(Task to carry out): In the records that follow, count the lines where the string "expval" appears, and give the count with nothing added.
◆ ◆ ◆ ◆
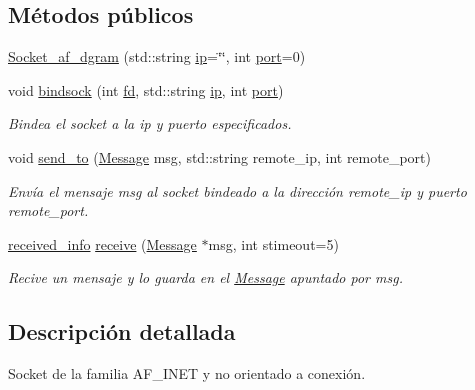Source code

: \subsection*{Métodos públicos}
\begin{DoxyCompactItemize}
\item 
\hyperlink{classSocket__af__dgram_a41bd41eb63d780e446275dc5eb320334}{Socket\+\_\+af\+\_\+dgram} (std\+::string \hyperlink{classSocket__base_aed490170422026c6dfe5def12031cd04}{ip}=\char`\"{}\char`\"{}, int \hyperlink{classSocket__base_afcdd7ae81a9fb867d012b7db8c259576}{port}=0)
\item 
void \hyperlink{classSocket__af__dgram_a6a2084d50ab117b0bf6b699aa0573db5}{bindsock} (int \hyperlink{classSocket__base_a740aedbac3269e4981732dd6842cd9c2}{fd}, std\+::string \hyperlink{classSocket__base_aed490170422026c6dfe5def12031cd04}{ip}, int \hyperlink{classSocket__base_afcdd7ae81a9fb867d012b7db8c259576}{port})
\begin{DoxyCompactList}\small\item\em Bindea el socket a la ip y puerto especificados. \end{DoxyCompactList}\item 
void \hyperlink{classSocket__af__dgram_a744bb661eeebe5b5cdfca0028da6bd88}{send\+\_\+to} (\hyperlink{structMessage}{Message} msg, std\+::string remote\+\_\+ip, int remote\+\_\+port)
\begin{DoxyCompactList}\small\item\em Envía el mensaje {\itshape msg} al socket bindeado a la dirección {\itshape remote\+\_\+ip} y puerto {\itshape remote\+\_\+port}. \end{DoxyCompactList}\item 
\hyperlink{structreceived__info}{received\+\_\+info} \hyperlink{classSocket__af__dgram_ac7d122d2317d980c48964076c3c7e2bb}{receive} (\hyperlink{structMessage}{Message} $\ast$msg, int stimeout=5)
\begin{DoxyCompactList}\small\item\em Recive un mensaje y lo guarda en el \hyperlink{structMessage}{Message} apuntado por {\itshape msg}. \end{DoxyCompactList}\end{DoxyCompactItemize}


\subsection{Descripción detallada}
Socket de la familia A\+F\+\_\+\+I\+N\+ET y no orientado a conexión. 

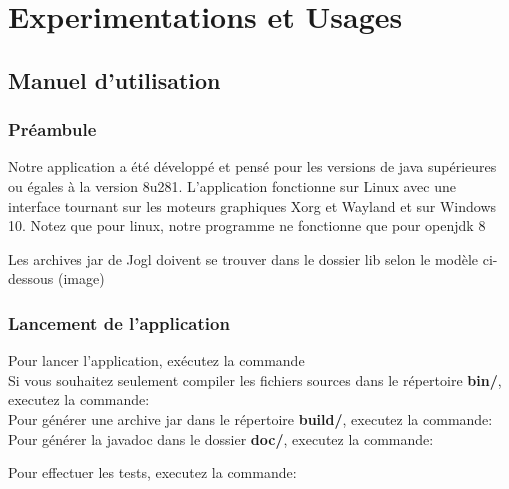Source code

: \chapter{Experimentations et Usages}

\section{Manuel d'utilisation}

\subsection{Préambule}
Notre application a été développé et pensé pour les versions de java supérieures ou égales à la version 8u281.
L'application fonctionne sur Linux avec une interface tournant sur les moteurs graphiques Xorg et Wayland et sur Windows 10.
Notez que pour linux, notre programme ne fonctionne que pour openjdk 8

Les archives jar de Jogl doivent se trouver dans le dossier lib selon le modèle ci-dessous (image)


\subsection{Lancement de l'application}


Pour lancer l'application, exécutez la commande \\

Si vous souhaitez seulement compiler les fichiers sources dans le répertoire \textbf{bin/}, executez la commande: \\

Pour générer une archive jar dans le répertoire \textbf{build/}, executez la commande: \\

Pour générer la javadoc dans le dossier \textbf{doc/}, executez la commande: \\

Pour effectuer les tests, executez la commande: \\

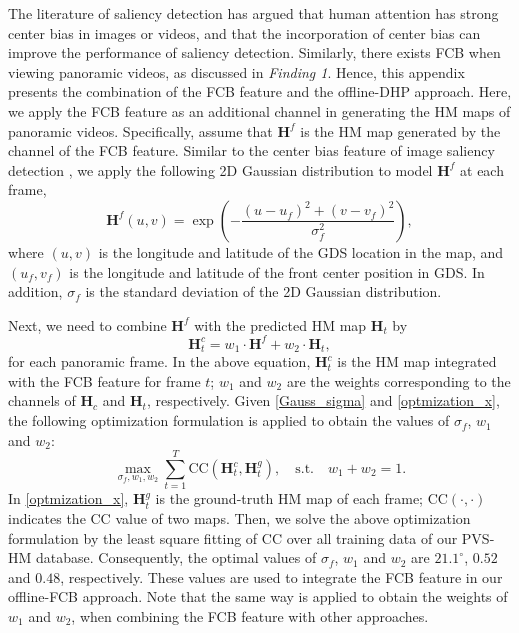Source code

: \documentclass[10pt,journal,compsoc]{IEEEtran}
\begin{document}
The literature of saliency detection \cite{judd2009learning} has argued that human attention has strong center bias in images or videos, and that the incorporation of center bias can improve the performance of saliency detection. Similarly, there exists FCB when viewing panoramic videos, as discussed in \textit{Finding 1}. Hence, this appendix presents the combination of the FCB feature and the offline-DHP approach. Here, we apply the FCB feature as an additional channel in generating the HM maps of panoramic videos. Specifically, assume that $\mathbf{H}^f$ is the HM map generated by the channel of the FCB feature. Similar to the center bias feature of image saliency detection \cite{judd2009learning}, we apply the following 2D Gaussian distribution to model $\mathbf{H}^f$ at each frame,
\begin{equation}
\label{Gauss_sigma}
\mathbf{H}^f(u,v)= \exp\left({-\frac{(u-u_f)^2+(v-v_f)^2}{\sigma_f^2}}\right),
\end{equation}
where $(u,v)$ is the longitude and latitude of the GDS location in the map, and $(u_f,v_f)$ is the longitude and latitude of the front center position in GDS. In addition, $\sigma_f$ is the standard deviation of  the 2D Gaussian distribution.

Next, we need to combine $\mathbf{H}^f$ with the predicted HM map $\mathbf{H}_t$ by
\begin{equation}
\label{optmization_x}
\mathbf{H}^c_t = w_1\cdot \mathbf{H}^f+w_2\cdot \mathbf{H}_t,
\end{equation}
for each panoramic frame. In the above equation, $\mathbf{H}^c_t$ is the HM map integrated with the FCB feature for frame $t$; $w_1$ and $w_2$ are the weights corresponding to the channels of $\mathbf{H}_c$ and $\mathbf{H}_t$, respectively. Given \eqref{Gauss_sigma} and \eqref{optmization_x}, the following optimization formulation is applied to obtain the values of $\sigma_f$, $w_1$ and $w_2$:
\begin{equation}
\label{optmization_w}
\max_{\sigma_f,w_1,w_2} \sum_{t=1}^{T} \text{CC}(\mathbf{H}^c_t, \mathbf{H}^g_t), \quad \text{s.t.} \quad w_1+w_2=1.
\end{equation}
In \eqref{optmization_x}, $\mathbf{H}^g_t$ is the ground-truth HM map of each frame; $\text{CC}(\cdot,\cdot)$ indicates the CC value of two maps. Then, we solve the above optimization formulation by the least square fitting of CC over all training data of our PVS-HM database. Consequently, the optimal values of $\sigma_f$, $w_1$ and $w_2$ are $21.1^\circ$, $0.52$ and $0.48$, respectively. These values are used to integrate the FCB feature in our offline-FCB approach. Note that the same way is applied to obtain the weights of $w_1$ and $w_2$, when combining the FCB feature with other approaches.
\end{document}

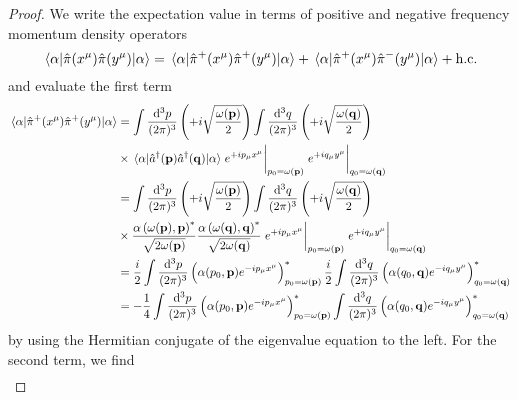 \begin{proof}
	We write the expectation value in terms of positive and negative frequency momentum density operators
	\begin{equation*}
		\expval{\hat\pi(x^\mu)\hat\pi(y^\mu)}{\alpha}
		=
		\expval{\hat\pi^+(x^\mu)\hat\pi^+(y^\mu)}{\alpha}
		+
		\expval{\hat\pi^+(x^\mu)\hat\pi^-(y^\mu)}{\alpha}
		+
		\text{h.c.}
	\end{equation*}
	and evaluate the first term
	\begin{equation*}
		\begin{split}
			\expval{\hat\pi^+(x^\mu)\hat\pi^+(y^\mu)}{\alpha}
			&=
			\int\frac{\dd[3]{p}}{(2\pi)^3}
			\left(
				+i
				\sqrt{\frac{\omega(\vb{p})}{2}}
			\right)
			\int\frac{\dd[3]{q}}{(2\pi)^3}
			\left(
				+i
				\sqrt{\frac{\omega(\vb{q})}{2}}
			\right)
			\\
			&\times
			\expval{\hat{a}^\dagger(\vb{p})\hat{a}^\dagger(\vb{q})}{\alpha}
			\eval{e^{+ip_\mu x^\mu}}_{p_0=\omega(\vb{p})}
			\eval{e^{+iq_\mu y^\mu}}_{q_0=\omega(\vb{q})}
			\\
			&=
			\int\frac{\dd[3]{p}}{(2\pi)^3}
			\left(
				+i
				\sqrt{\frac{\omega(\vb{p})}{2}}
			\right)
			\int\frac{\dd[3]{q}}{(2\pi)^3}
			\left(
				+i
				\sqrt{\frac{\omega(\vb{q})}{2}}
			\right)
			\\
			&\times
			\frac{\alpha\left(\omega(\vb{p}),\vb{p}\right)^*}{\sqrt{2\omega(\vb{p})}}
			\frac{\alpha\left(\omega(\vb{q}),\vb{q}\right)^*}{\sqrt{2\omega(\vb{q})}}
			\eval{e^{+ip_\mu x^\mu}}_{p_0=\omega(\vb{p})}
			\eval{e^{+iq_\mu y^\mu}}_{q_0=\omega(\vb{q})}
			\\
			&=
			\frac{i}{2}
			\int\frac{\dd[3]{p}}{(2\pi)^3}
			\left(
				\alpha(p_0,\vb{p})
				e^{-ip_\mu x^\mu}
			\right)^*_{p_0=\omega(\vb{p})}
			\frac{i}{2}
			\int\frac{\dd[3]{q}}{(2\pi)^3}
			\left(
				\alpha(q_0,\vb{q})
				e^{-iq_\mu y^\mu}
			\right)^*_{q_0=\omega(\vb{q})}
			\\
			&=
			-
			\frac{1}{4}
			\int\frac{\dd[3]{p}}{(2\pi)^3}
			\left(
				\alpha(p_0,\vb{p})
				e^{-ip_\mu x^\mu}
			\right)^*_{p_0=\omega(\vb{p})}
			\int\frac{\dd[3]{q}}{(2\pi)^3}
			\left(
				\alpha(q_0,\vb{q})
				e^{-iq_\mu y^\mu}
			\right)^*_{q_0=\omega(\vb{q})}
		\end{split}
	\end{equation*}
	by using the Hermitian conjugate of the eigenvalue equation  to the left.
	For the second term, we find
	\begin{equation*}
		\begin{split}

\end{split}
\end{equation*}
\end{proof}
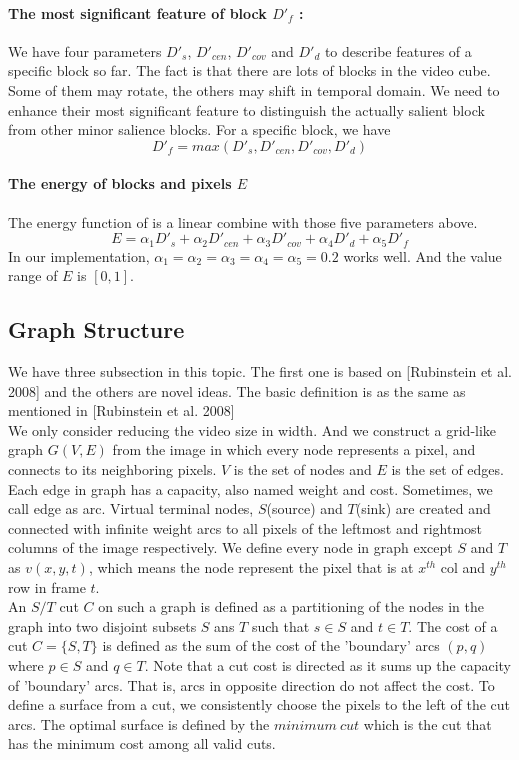 \documentclass[a4paper, twocolumn]{article}
\begin{document}
			\paragraph{The most significant feature of block ${D'}_f$ :}
			We have four parameters ${D'}_s$, ${D'}_{cen}$, ${D'}_{cov}$ and ${D'}_d$ to describe features of a specific block so far. The fact is that there are lots of blocks in the video cube. Some of them may rotate, the others may shift in temporal domain. We need to enhance their most significant feature to distinguish the actually salient block from other minor salience blocks. For a specific block, we have
			$${D'}_f = max({D'}_s, {D'}_{cen}, {D'}_{cov}, {D'}_d)$$

			\paragraph{The energy of blocks and pixels $E$}
			The energy function of is a linear combine with those five parameters above.
			$$E = \alpha_1 {D'}_s + \alpha_2 {D'}_{cen} +　\alpha_3 {D'}_{cov} + \alpha_4 {D'}_d + \alpha_5 {D'}_f$$
			In our implementation, $\alpha_1 = \alpha_2 = \alpha_3 = \alpha_4 = \alpha_5 = 0.2$ works well. And the value range of $E$ is $[0,1]$.\\
			
		\subsection{Graph Structure}
			We have three subsection in this topic. The first one is based on [Rubinstein et al. 2008] and the others are novel ideas. The basic definition is as the same as mentioned in [Rubinstein et al. 2008]\\
			\linebreak
			We only consider reducing the video size in width. And we construct a grid-like graph $G(V,E)$ from the image in which every node represents a pixel, and connects to its neighboring pixels. $V$ is the set of nodes and $E$ is the set of edges. Each edge in graph has a capacity, also named weight and cost. Sometimes, we call edge as arc. Virtual terminal nodes, $S$(source) and $T$(sink) are created and connected with infinite weight arcs to all pixels of the leftmost and rightmost columns of the image respectively. We define every node in graph except $S$ and $T$ as $v(x,y,t)$, which means the node represent the pixel that is at $x^{th}$ col and $y^{th}$ row in frame $t$.\\
			\linebreak
			An $S/T$ cut $C$ on such a graph is defined as a partitioning of the nodes in the graph into two disjoint subsets $S$ ans $T$ such that $s \in S$ and $t \in T$. The cost of a cut $C = \{S,T\}$ is defined as the sum of the cost of the 'boundary' arcs $(p,q)$ where $p \in S$ and $q \in T$. Note that a cut cost is directed as it sums up the capacity of 'boundary' arcs. That is, arcs in opposite direction do not affect the cost. To define a surface from a cut, we consistently choose the pixels to the left of the cut arcs. The optimal surface is defined by the $minimum \ cut$ which is the cut that has the minimum cost among all valid cuts.\\
			
\end{document}
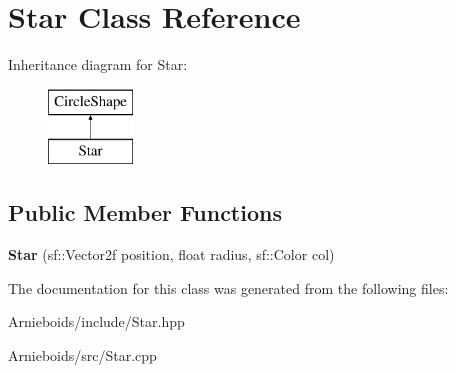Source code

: \hypertarget{class_star}{}\section{Star Class Reference}
\label{class_star}
Inheritance diagram for Star\+:\begin{figure}[H]
\begin{center}
\leavevmode
\includegraphics[height=2.000000cm]{class_star}
\end{center}
\end{figure}
\subsection*{Public Member Functions}
\begin{DoxyCompactItemize}
\item 
\hypertarget{class_star_aecbfd462227e97463c78b51926f831bb}{}{\bfseries Star} (sf\+::\+Vector2f position, float radius, sf\+::\+Color col)\label{class_star_aecbfd462227e97463c78b51926f831bb}

\end{DoxyCompactItemize}


The documentation for this class was generated from the following files\+:\begin{DoxyCompactItemize}
\item 
Arnieboids/include/Star.\+hpp\item 
Arnieboids/src/Star.\+cpp\end{DoxyCompactItemize}
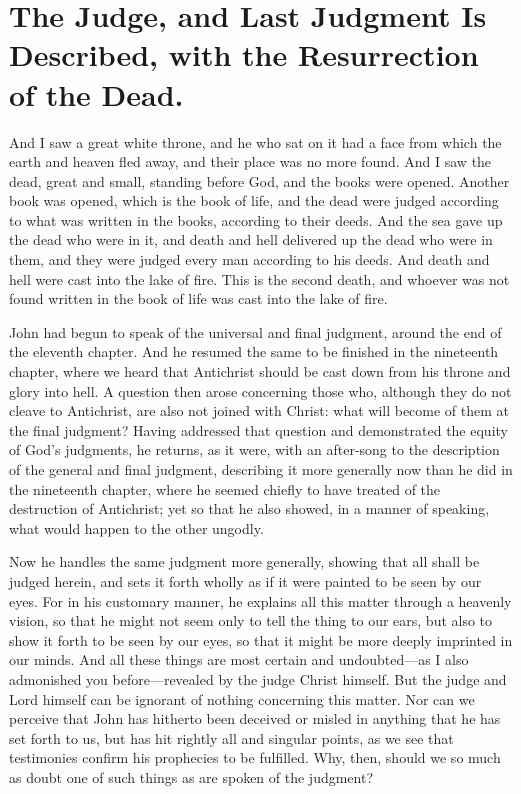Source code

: \chapter[Sermon 90. The Judge, and Last Judgment Is Described, with the Resurrection of the Dead.]{The Judge, and Last Judgment Is Described, with the Resurrection of the Dead.}
\label{sermon:090}

And I saw a great white throne, and he who sat on it had a face from which the earth and heaven fled away, and their place was no more found. And I saw the dead, great and small, standing before God, and the books were opened. Another book was opened, which is the book of life, and the dead were judged according to what was written in the books, according to their deeds. And the sea gave up the dead who were in it, and death and hell delivered up the dead who were in them, and they were judged every man according to his deeds. And death and hell were cast into the lake of fire. This is the second death, and whoever was not found written in the book of life was cast into the lake of fire.

John had begun to speak of the universal and final judgment, around the end of the eleventh chapter. And he resumed the same to be finished in the nineteenth chapter, where we heard that Antichrist should be cast down from his throne and glory into hell. A question then arose concerning those who, although they do not cleave to Antichrist, are also not joined with Christ: what will become of them at the final judgment? Having addressed that question and demonstrated the equity of God’s judgments, he returns, as it were, with an after-song to the description of the general and final judgment, describing it more generally now than he did in the nineteenth chapter, where he seemed chiefly to have treated of the destruction of Antichrist; yet so that he also showed, in a manner of speaking, what would happen to the other ungodly.

Now he handles the same judgment more generally, showing that all shall be judged herein, and sets it forth wholly as if it were painted to be seen by our eyes. For in his customary manner, he explains all this matter through a heavenly vision, so that he might not seem only to tell the thing to our ears, but also to show it forth to be seen by our eyes, so that it might be more deeply imprinted in our minds. And all these things are most certain and undoubted—as I also admonished you before—revealed by the judge Christ himself. But the judge and Lord himself can be ignorant of nothing concerning this matter. Nor can we perceive that John has hitherto been deceived or misled in anything that he has set forth to us, but has hit rightly all and singular points, as we see that testimonies confirm his prophecies to be fulfilled. Why, then, should we so much as doubt one of such things as are spoken of the judgment?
◆ ◆ ◆ ◆
(The answer): 5